DDR4 4600(O.C)/ 4500(O.C)/ 4400(O.C)/ 4266(O.C.)/ 4133(O.C.)/ 4000(O.C.)/ 3866(O.C.)/ 3733(O.C.)/ 3600(O.C.)/ 3466(O.C.)/ 3400(O.C.)/ 3333(O.C.)/ 3200(O.C.)/ 3000(O.C.)/ 2933(O.C.)/ 2800(O.C.)/ 2666/ 2400/ 2133 MHz Non-ECC, Un-buffered Memory
* 10th Gen Intel Core i9/i7 CPUs support 2933/ 2800/ 2666/ 2400/ 2133 natively, Refer to for the Memory QVL (Qualified Vendors Lists).

What RAM should I buy?
RAM kits are rated at a transfer rate. The list of of numbers reflects the memory data speed of the RAM kits the motherboard should work with.

The numbers that end in (O.C.) are telling you it is an 'overclocked' setting, or a setting that's off-specification for the CPU and/or DDR standards. That means it may not actually do it or you may have to tweak with various settings to make be stable.

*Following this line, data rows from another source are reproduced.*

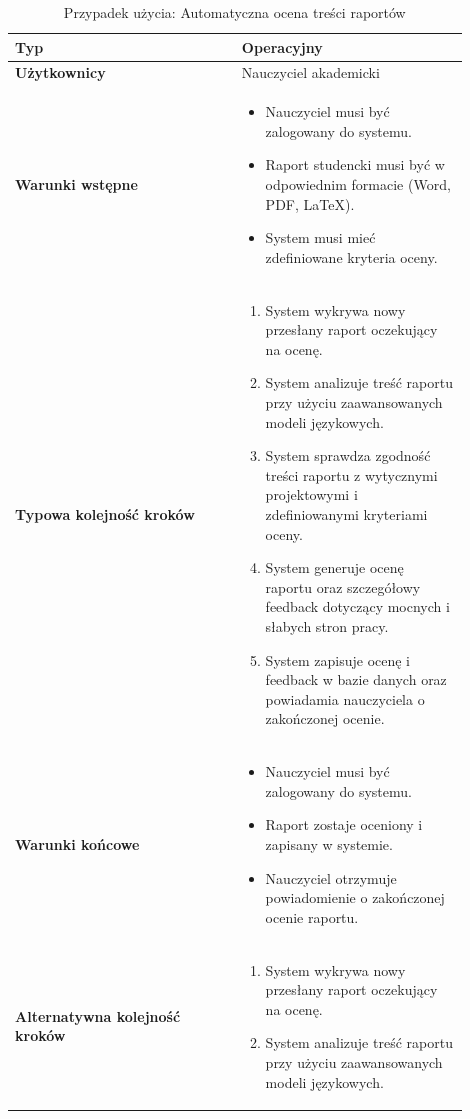 \documentclass[a4paper, 12pt]{article}
\begin{document}
\begin{table}[H]
\footnotesize
\centering
\caption{Przypadek użycia: Automatyczna ocena treści raportów}
\begin{tabular}{|p{0.45\linewidth}|p{0.45\linewidth}|}
\hline
\textbf{Typ} & Operacyjny \\
\hline
\textbf{Użytkownicy} & Nauczyciel akademicki \\
\hline
\textbf{Warunki wstępne} & 
\begin{itemize}
    \item Nauczyciel musi być zalogowany do systemu.
    \item Raport studencki musi być w odpowiednim formacie (Word, PDF, LaTeX).
    \item System musi mieć zdefiniowane kryteria oceny.
\end{itemize} \\
\hline
\textbf{Typowa kolejność kroków} &
\begin{enumerate}
    \item System wykrywa nowy przesłany raport oczekujący na ocenę.
    \item System analizuje treść raportu przy użyciu zaawansowanych modeli językowych.
    \item System sprawdza zgodność treści raportu z wytycznymi projektowymi i zdefiniowanymi kryteriami oceny.
    \item System generuje ocenę raportu oraz szczegółowy feedback dotyczący mocnych i słabych stron pracy.
    \item System zapisuje ocenę i feedback w bazie danych oraz powiadamia nauczyciela o zakończonej ocenie.
\end{enumerate} \\
\hline
\textbf{Warunki końcowe} & 
\begin{itemize}
    \item Nauczyciel musi być zalogowany do systemu.
    \item Raport zostaje oceniony i zapisany w systemie.
    \item Nauczyciel otrzymuje powiadomienie o zakończonej ocenie raportu.
\end{itemize} \\
\hline
\textbf{Alternatywna kolejność kroków} &
\begin{enumerate}
    \item System wykrywa nowy przesłany raport oczekujący na ocenę.
    \item System analizuje treść raportu przy użyciu zaawansowanych modeli językowych.

\end{enumerate}
\end{tabular}
\end{table}
\end{document}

For best success, buy DDR4 RAM kits listed on the Memory QVL, with the highest rated data transfer rate you can afford. The ones with (O.C.) probably will work, but with steadily decreasing probability for easy success the higher you go. The least likely-hood for any drama would be to completely avoid the ones with (O.C.), but if you do get one of the (O.C.) kits you can always run it at a lower speed if you need to make it stable.